I will then briefly state how many years the scientist spent leading the study, to reinforce the fact that this is a serious study and worthy of being published by the BBC the website.

This is a sub-heading that gives the impression I am about to add useful context.

Here I will state that whatever was being researched was first discovered in some year, presenting a vague timeline in a token gesture toward establishing context for the reader.

To pad out this section I will include a variety of inane facts about the subject of the research that I gathered by Googling the topic and reading the Wikipedia article that appeared as the first link.

I will preface them with “it is believed” or “scientists think” to avoid giving the impression of passing any sort of personal judgement on even the most inane facts.

This fragment will be put on its own line for no obvious reason.

In this paragraph I will reference or quote some minor celebrity, historical figure, eccentric, or a group of sufferers; because my editors are ideologically committed to the idea that all news stories need a “human interest”, and I’m not convinced that the scientists are interesting enough.

At this point I will include a picture, because our search engine optimisation experts have determined that humans are incapable of reading more than 400 words without one.

This is a picture
This picture has been optimised by SEO experts to appeal to our key target demographics

This subheading hints at controversy with a curt phrase and a question mark?

This paragraph will explain that while some scientists believe one thing to be true, other people believe another, different thing to be true.

In this paragraph I will provide balance with a quote from another scientist in the field. Since I picked their name at random from a Google search, and since the research probably hasn’t even been published yet for them to see it, their response to my e-mail will be bland and non-committal.

“The research is useful”, they will say, “and gives us new information. However, we need more research before we can say if the conclusions are correct, so I would advise caution for now.”

If the subject is politically sensitive this paragraph will contain quotes from some fringe special interest group of people who, though having no apparent understanding of the subject, help to give the impression that genuine public “controversy” exists.

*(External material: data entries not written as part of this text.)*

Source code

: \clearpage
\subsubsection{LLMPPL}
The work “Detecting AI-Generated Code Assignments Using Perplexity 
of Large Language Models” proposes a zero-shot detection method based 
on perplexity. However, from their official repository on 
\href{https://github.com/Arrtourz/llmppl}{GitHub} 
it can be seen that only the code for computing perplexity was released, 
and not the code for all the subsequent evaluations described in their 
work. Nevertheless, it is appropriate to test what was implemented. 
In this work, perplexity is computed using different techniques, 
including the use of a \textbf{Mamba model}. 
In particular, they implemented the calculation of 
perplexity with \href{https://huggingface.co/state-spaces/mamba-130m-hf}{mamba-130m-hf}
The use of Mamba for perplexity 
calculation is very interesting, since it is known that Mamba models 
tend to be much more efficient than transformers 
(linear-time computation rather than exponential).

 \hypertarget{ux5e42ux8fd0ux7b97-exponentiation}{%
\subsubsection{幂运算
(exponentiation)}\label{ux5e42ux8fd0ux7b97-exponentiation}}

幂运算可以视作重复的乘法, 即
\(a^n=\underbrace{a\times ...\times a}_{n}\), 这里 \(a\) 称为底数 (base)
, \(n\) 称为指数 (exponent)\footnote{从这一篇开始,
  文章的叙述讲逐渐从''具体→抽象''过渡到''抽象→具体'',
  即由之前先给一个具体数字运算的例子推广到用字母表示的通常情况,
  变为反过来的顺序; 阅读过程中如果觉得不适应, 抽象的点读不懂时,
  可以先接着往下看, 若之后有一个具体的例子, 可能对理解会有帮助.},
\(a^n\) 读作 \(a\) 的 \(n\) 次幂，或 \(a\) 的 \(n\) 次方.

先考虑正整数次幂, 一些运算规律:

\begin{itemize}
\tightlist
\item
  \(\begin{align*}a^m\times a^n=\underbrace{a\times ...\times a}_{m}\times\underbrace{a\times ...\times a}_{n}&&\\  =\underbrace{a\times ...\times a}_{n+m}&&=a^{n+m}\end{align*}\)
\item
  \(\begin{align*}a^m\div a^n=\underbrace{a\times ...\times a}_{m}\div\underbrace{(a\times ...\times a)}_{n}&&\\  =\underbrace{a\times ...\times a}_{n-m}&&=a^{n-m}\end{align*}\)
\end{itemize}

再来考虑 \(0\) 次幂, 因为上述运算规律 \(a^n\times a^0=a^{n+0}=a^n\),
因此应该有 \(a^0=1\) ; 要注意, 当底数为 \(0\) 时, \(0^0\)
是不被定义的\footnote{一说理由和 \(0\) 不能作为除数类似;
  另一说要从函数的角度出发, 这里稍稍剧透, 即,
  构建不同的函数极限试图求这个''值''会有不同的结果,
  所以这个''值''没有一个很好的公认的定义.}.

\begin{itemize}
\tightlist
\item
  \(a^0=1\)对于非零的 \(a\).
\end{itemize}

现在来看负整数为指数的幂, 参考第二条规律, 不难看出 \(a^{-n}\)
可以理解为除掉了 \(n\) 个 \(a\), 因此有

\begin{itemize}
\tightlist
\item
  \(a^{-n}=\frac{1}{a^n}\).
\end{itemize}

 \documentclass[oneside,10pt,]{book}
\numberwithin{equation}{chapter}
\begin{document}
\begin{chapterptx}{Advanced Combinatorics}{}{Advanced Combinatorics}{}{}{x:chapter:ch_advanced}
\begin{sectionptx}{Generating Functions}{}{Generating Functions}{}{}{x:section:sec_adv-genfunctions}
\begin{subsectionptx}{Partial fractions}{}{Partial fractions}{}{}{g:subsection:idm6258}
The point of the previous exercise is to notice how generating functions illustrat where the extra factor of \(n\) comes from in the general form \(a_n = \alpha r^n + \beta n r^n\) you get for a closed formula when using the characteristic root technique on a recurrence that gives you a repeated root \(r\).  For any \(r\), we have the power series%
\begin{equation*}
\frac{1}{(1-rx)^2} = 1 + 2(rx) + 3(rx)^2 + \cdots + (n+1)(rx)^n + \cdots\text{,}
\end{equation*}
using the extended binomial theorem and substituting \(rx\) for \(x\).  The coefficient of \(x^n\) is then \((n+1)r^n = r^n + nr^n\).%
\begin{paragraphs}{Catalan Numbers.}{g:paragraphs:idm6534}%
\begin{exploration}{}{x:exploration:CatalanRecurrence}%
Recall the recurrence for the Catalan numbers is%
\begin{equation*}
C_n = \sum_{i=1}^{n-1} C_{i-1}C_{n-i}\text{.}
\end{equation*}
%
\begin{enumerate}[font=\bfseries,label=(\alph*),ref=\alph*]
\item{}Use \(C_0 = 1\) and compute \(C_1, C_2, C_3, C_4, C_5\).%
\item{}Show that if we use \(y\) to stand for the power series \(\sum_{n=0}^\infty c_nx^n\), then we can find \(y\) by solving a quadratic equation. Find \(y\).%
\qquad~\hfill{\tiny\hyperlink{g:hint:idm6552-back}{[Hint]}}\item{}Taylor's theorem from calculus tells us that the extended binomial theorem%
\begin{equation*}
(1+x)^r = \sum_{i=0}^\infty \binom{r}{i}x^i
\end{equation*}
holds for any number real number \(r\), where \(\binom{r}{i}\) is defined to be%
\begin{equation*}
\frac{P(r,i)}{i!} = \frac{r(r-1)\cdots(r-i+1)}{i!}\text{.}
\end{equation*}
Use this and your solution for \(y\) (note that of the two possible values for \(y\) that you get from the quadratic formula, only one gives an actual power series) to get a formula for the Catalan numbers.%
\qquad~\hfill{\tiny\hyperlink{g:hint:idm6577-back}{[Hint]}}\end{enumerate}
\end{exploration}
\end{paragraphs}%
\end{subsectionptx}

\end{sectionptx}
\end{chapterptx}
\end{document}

This paragraph will provide more comments from the author restating their beliefs about the research by basically repeating the same stuff they said in the earlier quotes but with slightly different words. They won’t address any of the criticisms above because I only had time to send out one round of e-mails.

This paragraph contained useful information or context, but was removed by the sub-editor to keep the article within an arbitrary word limit in case the internet runs out of space.

The final paragraph will state that some part of the result is still ambiguous, and that research will continue.

Related Links:

The Journal (not the actual paper, we don’t link to papers)

The University Home Page (finding the researcher’s page would be too much effort).

Unrelated story from 2007 matched by keyword analysis.

Special interest group linked to for balance


How I wish I had written that.

As an aside, it is amazing to me how many newspapers still refuse to provide links in their articles to anything useful.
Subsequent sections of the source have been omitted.